Limitations and future work

Future research could explore reinforcement learning agents as collaborators. Due to the nature of our behavioral experiments, in which the agents and the entire game engine were rendered client side (i.e., in the participant’s browser), implementing MARL algorithms to act in real time with human participants is computationally challenging. As a result, we employed a utility-maximizing interception algorithm that included several heuristic modifications to ensure the possibility of real-time collaborative behavior.

In addition, more work is needed to translate and validate qualitative design principles that enhance collaboration into solutions that can either be integrated with existing algorithms or give rise to new, human-centered algorithms. Our research attempted to achieve this by constructing and evaluating algorithmic manipulations that emulate some of these theoretical insights. Further integration of human-centered design insights and machine learning research may require one of two approaches. In the short term, it may require more research that maps human subjective preferences to observable AI behaviors. This can look like evaluating whether certain behaviors consistently map to specific perceived traits. In the long term, a computational account of human preference formation in human–AI collaborative settings may be required to anticipate human preferences in new task settings.

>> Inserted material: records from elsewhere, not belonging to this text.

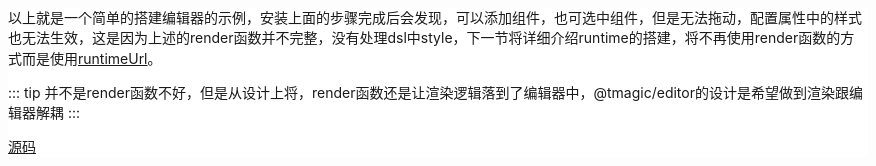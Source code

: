 以上就是一个简单的搭建编辑器的示例，安装上面的步骤完成后会发现，可以添加组件，也可选中组件，但是无法拖动，配置属性中的样式也无法生效，这是因为上述的render函数并不完整，没有处理dsl中style，下一节将详细介绍runtime的搭建，将不再使用render函数的方式而是使用[runtimeUrl](../../api/editor/props.md#runtimeurl)。

::: tip
并不是render函数不好，但是从设计上将，render函数还是让渲染逻辑落到了编辑器中，@tmagic/editor的设计是希望做到渲染跟编辑器解耦
:::

[源码](https://github.com/vft-magic/tmagic-tutorial)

A final set of limitations concerns our implementation of Experiment 2. Our aim was to assess whether manipulating the task incentives would affect participants’ preferences for the collaborative agents, for instance whether monetary rewards might increase preference for objectively higher-performing agents (e.g., the Ignorant agent). We implemented the bonus scheme based on above-average performance because it was straightforward to communicate to participants and ensured that all participants had a comparable opportunity to achieve the reward, given that they interacted with different agents. While we found that this incentive scheme supported or even amplified previously observed patterns, alternative incentive structures may have yielded different outcomes (Bonner et al., 2000). Additionally, it should be noted that the sample size we collected for Experiment 2 was smaller than that of Experiment 1, potentially undermining our ability to adequately distinguish the effect the incentive scheme had on participant choices.

Conclusion

According to our analysis, people prefer to collaborate with algorithms that enable them to contribute meaningfully to the team, with an AI teammate that complements their actions rather than dominating the interaction. We found evidence of preferences being informed by a tendency to favor inequity aversion, implying that the collaborative AI’s capabilities should be comparable to those of the human user. We also found strong support for preferences in agents that show a tendency to defer to the human. One avenue for achieving such approximations of collaborative abilities is through labor divisions that emphasize user autonomy, for example, through task delegation or spatial separation. Our experimental paradigm can be leveraged to iteratively improve the collaborative abilities of new and existing systems alike.

Appendix A questionnaire

See Table 2

Appendix B search algorithm

The search algorithm computes all possible interception sequences involving up to three targets, updating the positions of both the AI player and the targets throughout the sequence. For each sequence, a total value is calculated by adding the intercepted objects’ points. The interception plan selected is based on the sequence with the highest cumulative point gain.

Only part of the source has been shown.